Gli American Music Club non hanno mai avuto un suono alla moda. Certo, ci stavano da dio nell'esplosione della musica indipendente a inizio anni Novanta, ma cosa ci si può aspettare oggi da loro? Il pop-rock cui approdano Eitzel e soci in questo "The Golden Age" si può infatti ben definire senile. Eppure, anche se meno fascinoso di altri, è il rivestimento di un sigor disco, a tratti fantastico. Il lato vincente della band è sempre stata la melodia. Capace di incartarsi, sussurrata, di prendere vie atipiche. Eitzel ha un potere: quando canta ti prende il cuore fra le mani.
La splendida "The Decibels and the Little Pills", assolo finale a parte, non ha molto altro che il tono ("No one here it's gonna save you"): ma la linearità non fa certo sparire lo shock emotivo. "All My Love", un unico arpeggio reiterato sino al crescendo vocale, è una carezza degna del repertorio migliore.
Il disco fa poco per cambiare atmosfera.

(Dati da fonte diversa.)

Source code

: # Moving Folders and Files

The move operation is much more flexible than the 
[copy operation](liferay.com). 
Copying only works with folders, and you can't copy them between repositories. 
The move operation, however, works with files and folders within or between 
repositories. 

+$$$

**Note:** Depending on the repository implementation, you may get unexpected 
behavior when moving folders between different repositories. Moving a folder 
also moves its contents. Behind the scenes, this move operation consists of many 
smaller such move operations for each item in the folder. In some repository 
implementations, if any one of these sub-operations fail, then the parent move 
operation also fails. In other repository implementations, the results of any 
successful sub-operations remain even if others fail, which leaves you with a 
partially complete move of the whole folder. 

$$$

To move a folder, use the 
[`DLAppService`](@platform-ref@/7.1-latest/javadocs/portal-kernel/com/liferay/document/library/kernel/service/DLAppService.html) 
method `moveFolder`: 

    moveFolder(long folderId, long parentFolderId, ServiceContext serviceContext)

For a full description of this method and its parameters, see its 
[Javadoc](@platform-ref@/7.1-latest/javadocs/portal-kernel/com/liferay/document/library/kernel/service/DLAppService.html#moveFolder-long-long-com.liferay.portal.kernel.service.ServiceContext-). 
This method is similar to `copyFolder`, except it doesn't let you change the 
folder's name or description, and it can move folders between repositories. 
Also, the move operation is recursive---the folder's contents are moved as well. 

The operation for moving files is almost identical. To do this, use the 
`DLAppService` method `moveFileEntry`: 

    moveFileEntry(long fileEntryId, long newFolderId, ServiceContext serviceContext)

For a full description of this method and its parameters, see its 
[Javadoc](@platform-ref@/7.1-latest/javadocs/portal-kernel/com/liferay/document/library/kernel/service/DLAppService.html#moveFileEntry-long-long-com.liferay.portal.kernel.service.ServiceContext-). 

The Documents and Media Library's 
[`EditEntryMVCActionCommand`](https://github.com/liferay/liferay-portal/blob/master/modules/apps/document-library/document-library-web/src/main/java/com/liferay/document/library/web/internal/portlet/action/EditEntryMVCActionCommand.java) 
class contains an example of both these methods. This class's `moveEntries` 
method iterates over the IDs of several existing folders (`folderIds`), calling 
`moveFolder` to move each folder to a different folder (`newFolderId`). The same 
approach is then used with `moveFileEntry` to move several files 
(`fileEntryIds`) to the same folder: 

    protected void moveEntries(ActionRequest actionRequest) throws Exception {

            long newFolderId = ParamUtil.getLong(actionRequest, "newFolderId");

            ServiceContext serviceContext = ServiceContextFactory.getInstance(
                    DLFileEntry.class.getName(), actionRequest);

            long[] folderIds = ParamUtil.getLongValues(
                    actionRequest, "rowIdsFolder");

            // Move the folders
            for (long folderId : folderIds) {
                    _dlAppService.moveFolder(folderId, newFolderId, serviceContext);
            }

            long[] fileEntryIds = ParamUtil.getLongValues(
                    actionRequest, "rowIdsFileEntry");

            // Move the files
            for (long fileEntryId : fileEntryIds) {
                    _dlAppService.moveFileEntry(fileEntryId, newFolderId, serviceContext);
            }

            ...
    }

La gotica "The Stars", con inciso distorto; tastiere e spruzzi di fiati nel (non poi così) vago ciondolare soul di "All The Lost Souls Welcome You To San Francisco"; lo stornellare folk di "I Know That's Not Really You": tutte sfumature di un solo sentimento principe. L'animo è palese in composizioni dilungate e pregne di emotività come "The Windows Of The World", dove messaggio e messaggero si fondono in un unico indistinto, e anche il gradire resta vittima di un crogliolarsi; o come la deliziosa "The Sleeping Beauty".
Eitzel intona un canto nostalgico, fraterno, sincero, nudo ("Who You Are"); questo qualsiasi sia la formula espressiva usata: tanto basta a rendere "The Golden Age" un bel disco, a esaltarne i momenti migliori e mettere in secondo piano le fisiologiche ammaccature degli anni. Ora bisogna solo vedere se basta anche a voi.
P.S. Gli American Music Club saranno a Torino l'11 marzo (allo Spazio 211) per l'unica data italiana del loro tour.